Back under Putin's eye
Toronto Star|May 12, 2024
Returning Russians provide boost for Moscow’s war economy
Back under Putin's eye

Russian tourists pose for photos with inbound planes on Mai Khao Beach on March 24 in Phuket, Thailand. Although some Russians left their country for Europe, many went to places such as the United Arab Emirates, Thailand and Indonesia, countries that didn’t follow the U.S. and its allies in sanctioning Russia, as well as to neighbouring former Soviet countries.

As many as a million Russians fled abroad in the first year of the Kremlin’s invasion of Ukraine. Now thousands are returning home, delivering a propaganda victory to President Vladimir Putin and a boost to his war economy.

With the war still raging, and the man who started it about to assume another six-year term in power, many Russians are confronting a difficult choice. Facing rejections when renewing residence permits, difficulties with transferring work and money abroad, and limited destinations that still welcome them, they’re opting to end their self-exile.

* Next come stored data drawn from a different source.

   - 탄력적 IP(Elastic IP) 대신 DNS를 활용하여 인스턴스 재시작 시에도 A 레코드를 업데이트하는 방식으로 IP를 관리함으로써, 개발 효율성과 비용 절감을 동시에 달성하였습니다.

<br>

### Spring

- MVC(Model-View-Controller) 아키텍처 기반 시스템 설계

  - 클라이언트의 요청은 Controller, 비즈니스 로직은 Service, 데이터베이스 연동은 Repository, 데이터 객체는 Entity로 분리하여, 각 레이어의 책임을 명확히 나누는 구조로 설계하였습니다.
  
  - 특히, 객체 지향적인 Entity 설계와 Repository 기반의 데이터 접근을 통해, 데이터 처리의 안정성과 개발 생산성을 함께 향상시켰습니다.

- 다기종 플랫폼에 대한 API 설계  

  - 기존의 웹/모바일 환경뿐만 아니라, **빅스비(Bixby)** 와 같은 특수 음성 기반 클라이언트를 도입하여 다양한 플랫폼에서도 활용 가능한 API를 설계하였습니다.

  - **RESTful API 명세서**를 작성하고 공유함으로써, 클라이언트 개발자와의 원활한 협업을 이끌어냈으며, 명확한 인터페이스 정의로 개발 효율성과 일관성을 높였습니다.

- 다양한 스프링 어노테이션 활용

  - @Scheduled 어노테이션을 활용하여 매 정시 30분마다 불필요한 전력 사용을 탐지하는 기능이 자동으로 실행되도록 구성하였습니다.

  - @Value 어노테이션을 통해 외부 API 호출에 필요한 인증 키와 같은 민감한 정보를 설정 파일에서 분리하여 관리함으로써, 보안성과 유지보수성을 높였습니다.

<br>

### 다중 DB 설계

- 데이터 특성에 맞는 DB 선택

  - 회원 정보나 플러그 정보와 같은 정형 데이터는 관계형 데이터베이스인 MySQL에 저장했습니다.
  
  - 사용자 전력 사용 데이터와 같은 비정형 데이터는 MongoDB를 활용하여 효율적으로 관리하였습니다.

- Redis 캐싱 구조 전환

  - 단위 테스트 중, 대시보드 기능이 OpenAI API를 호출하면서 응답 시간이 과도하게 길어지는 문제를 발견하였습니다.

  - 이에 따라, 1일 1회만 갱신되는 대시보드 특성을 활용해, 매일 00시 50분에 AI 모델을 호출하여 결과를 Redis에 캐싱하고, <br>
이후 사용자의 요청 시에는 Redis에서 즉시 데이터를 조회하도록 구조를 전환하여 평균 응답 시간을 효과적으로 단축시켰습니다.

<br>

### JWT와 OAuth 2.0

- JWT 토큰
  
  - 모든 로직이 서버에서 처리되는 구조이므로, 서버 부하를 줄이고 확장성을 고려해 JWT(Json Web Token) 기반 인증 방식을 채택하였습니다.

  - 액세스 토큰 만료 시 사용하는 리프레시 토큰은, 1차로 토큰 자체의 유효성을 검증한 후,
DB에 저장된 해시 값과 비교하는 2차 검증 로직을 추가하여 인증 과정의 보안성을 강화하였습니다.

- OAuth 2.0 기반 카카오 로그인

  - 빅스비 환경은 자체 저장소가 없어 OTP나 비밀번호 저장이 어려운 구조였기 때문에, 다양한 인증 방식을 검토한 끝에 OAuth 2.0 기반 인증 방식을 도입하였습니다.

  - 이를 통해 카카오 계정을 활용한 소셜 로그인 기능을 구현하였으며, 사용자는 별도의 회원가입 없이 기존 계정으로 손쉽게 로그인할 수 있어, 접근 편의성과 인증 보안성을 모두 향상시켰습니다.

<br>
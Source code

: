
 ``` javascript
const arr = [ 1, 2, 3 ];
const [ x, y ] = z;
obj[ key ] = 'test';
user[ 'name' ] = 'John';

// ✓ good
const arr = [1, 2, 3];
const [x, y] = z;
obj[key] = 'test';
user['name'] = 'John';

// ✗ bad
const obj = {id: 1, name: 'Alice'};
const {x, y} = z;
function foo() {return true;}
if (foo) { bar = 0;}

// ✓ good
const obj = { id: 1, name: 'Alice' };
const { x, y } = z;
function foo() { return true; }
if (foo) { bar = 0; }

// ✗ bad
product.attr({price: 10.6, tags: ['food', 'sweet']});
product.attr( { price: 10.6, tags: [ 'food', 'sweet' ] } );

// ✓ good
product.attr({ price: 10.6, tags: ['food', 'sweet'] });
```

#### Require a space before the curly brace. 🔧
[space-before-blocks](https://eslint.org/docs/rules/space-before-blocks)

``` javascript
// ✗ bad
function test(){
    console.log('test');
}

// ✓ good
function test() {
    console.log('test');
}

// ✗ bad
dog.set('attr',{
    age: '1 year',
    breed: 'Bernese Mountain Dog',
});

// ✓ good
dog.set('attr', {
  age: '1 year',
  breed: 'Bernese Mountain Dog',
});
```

“The business didn’t work out, no one is really waiting for us” abroad, said Alexey, a 50-year-old former political consultant from Moscow, who moved to Georgia to work as an entrepreneur after being detained at an antiwar rally in the Russian capital. He returned when his business’s finances ran out, Alexey said. He and others interviewed by Bloomberg asked not to disclose their last names for security reasons.

The February 2022 invasion provoked a mass exodus from Russia on a scale not seen since the collapse of the Soviet Union. Many left to register dissent against the war, and also out of fear of mobilization. When Putin ordered a call-up of 300,000 reservists in September 2022, it triggered a new wave of departures by hundreds of thousands of people.